Considering the interpretation Ontario courts have given the franchisor’s disclosure obligations, the importance of complying with them cannot be overstated. Clearly, any plans for expansion through franchising could be thwarted at the outset by a poorly drafted or incomplete disclosure document.

Does existing franchise legislation impose other obligations on franchisors?

Yes. The Wishart Act establishes other rights and obligations for both franchisors and franchisees.
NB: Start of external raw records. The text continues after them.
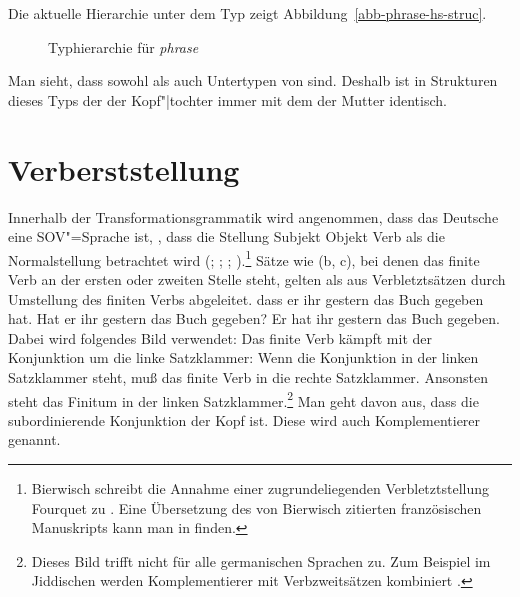 Die aktuelle Hierarchie unter dem Typ  zeigt Abbildung~\vref{abb-phrase-hs-struc}.
\begin{figure}
\caption{\label{abb-phrase-hs-struc}Typhierarchie für \textit{phrase}}
\end{figure}
Man sieht, dass sowohl  als auch 
Untertypen von  sind. Deshalb ist in Strukturen 
dieses Typs der \sprw der Kopf"|tochter immer mit dem \sprw der Mutter identisch.

\section{Verberststellung}
\label{sec-v1}

Innerhalb der Transformationsgrammatik
wird angenommen, dass das Deutsche eine SOV"=Sprache ist, \dash, dass die Stellung
Subjekt Objekt Verb als die Normalstellung betrachtet wird (\citealp{Bach62a}; \citealp*[]{Bierwisch63a};
\citealp{Reis74a}; \citealp[Kapitel~1]{Thiersch78a}).\footnote{%
  Bierwisch schreibt die Annahme einer zugrundeliegenden Verbletztstellung Fourquet
  zu \citep{Fourquet57a}. Eine Übersetzung des von Bierwisch zitierten
  französischen Manuskripts kann man in 
  finden.%
}
Sätze wie (b, c), bei denen das finite Verb an der ersten oder zweiten Stelle steht,
gelten als aus Verbletztsätzen durch Umstellung des finiten Verbs abgeleitet.
\eal
\ex dass er ihr gestern das Buch gegeben hat.
\ex Hat er ihr gestern das Buch gegeben?
\ex Er hat ihr gestern das Buch gegeben.
\zl
Dabei wird folgendes Bild verwendet: Das finite Verb kämpft mit der Konjunktion um die linke Satzklammer:
Wenn die Konjunktion in der linken Satzklammer steht, muß das finite Verb in die rechte Satzklammer.
Ansonsten steht das Finitum in der linken Satzklammer.\footnote{
  Dieses Bild trifft nicht für alle germanischen Sprachen zu. Zum Beispiel im Jiddischen werden
  Komplementierer mit Verbzweitsätzen kombiniert \citep[]{Diesing2004a}.
} Man geht davon aus, dass die subordinierende Konjunktion
der Kopf ist. Diese wird auch Komplementierer genannt.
  • The Act imposes on each party to a franchise agreement a duty of fair dealing in its performance and enforcement. The duty of fair dealing is defined to include the duty to act in good faith and in accordance with reasonable commercial standards.
  • The duty of fair dealing has been variously interpreted to include on obligation on the part of the franchisor to exercise its powers under the franchise agreement in good faith and with due regard to the interests of its franchisees and, where the franchisor is given a discretion under the agreement, to exercise that discretion with proper motive and not arbitrarily, capriciously or in a manner that defeats the reasonable expectation of the parties.
  • The statute also gives each party to a franchise agreement the right to sue for damages any other party that breaches the duty of fair dealing in the performance or enforcement of the agreement. This means that a franchisor must be mindful of the interests of its franchisees when carrying out the terms of or when taking steps to enforce its rights under the franchise agreement. Any failure to comply with this duty could expose a franchisor to a lawsuit by affected franchisees. In such an action, the franchisee would not have to show any monetary loss flowing from the breach of the duty to be successful. That is, it would be sufficient to simply establish that the breach occurred to justify an award of damages.
  • Although not an obligation imposed on franchisors, the Wishart Act does provide franchisees with a significant right that impacts a franchisor’s ability to exercise control over the system. The statute specifically affords franchisees the right to associate and prohibits franchisors and their associates from interfering with, prohibiting or restricting with that right, by contract or otherwise. Any provision in a franchise agreement that purports to abridge the right is void. Further, franchisees have a right of action for damages against a franchisor or its associate for the breach of this right.
  • This right allows franchisees to associate with each other to pursue whatever agenda they choose so long as the terms of their respective franchise agreements are honoured. Independent franchisee associations are becoming more prevalent in Canada and franchisors should expect them to become more active going forward. However, franchisors have been creative in meeting this challenge and have created other types of franchisor-controlled organizations such as the franchisor advisory council that provide franchisees a voice in system affairs.

The practical scope of the duty of fair dealing has yet to be fully fleshed out by the courts. Similarly, the extent to which the right to associate will affect franchise systems remains unclear. However, it is safe to say that both have a significant effect on a franchisor’s ability to conduct its affairs solely in accordance with what it considers to be in its best interests. Franchise agreements and disclosure documents must be crafted in ways that recognize these legislative requirements. Businesses that intend to pursue the franchise option must understand clearly that their desire to shape the system is, at least to some extent, constrained by these realities.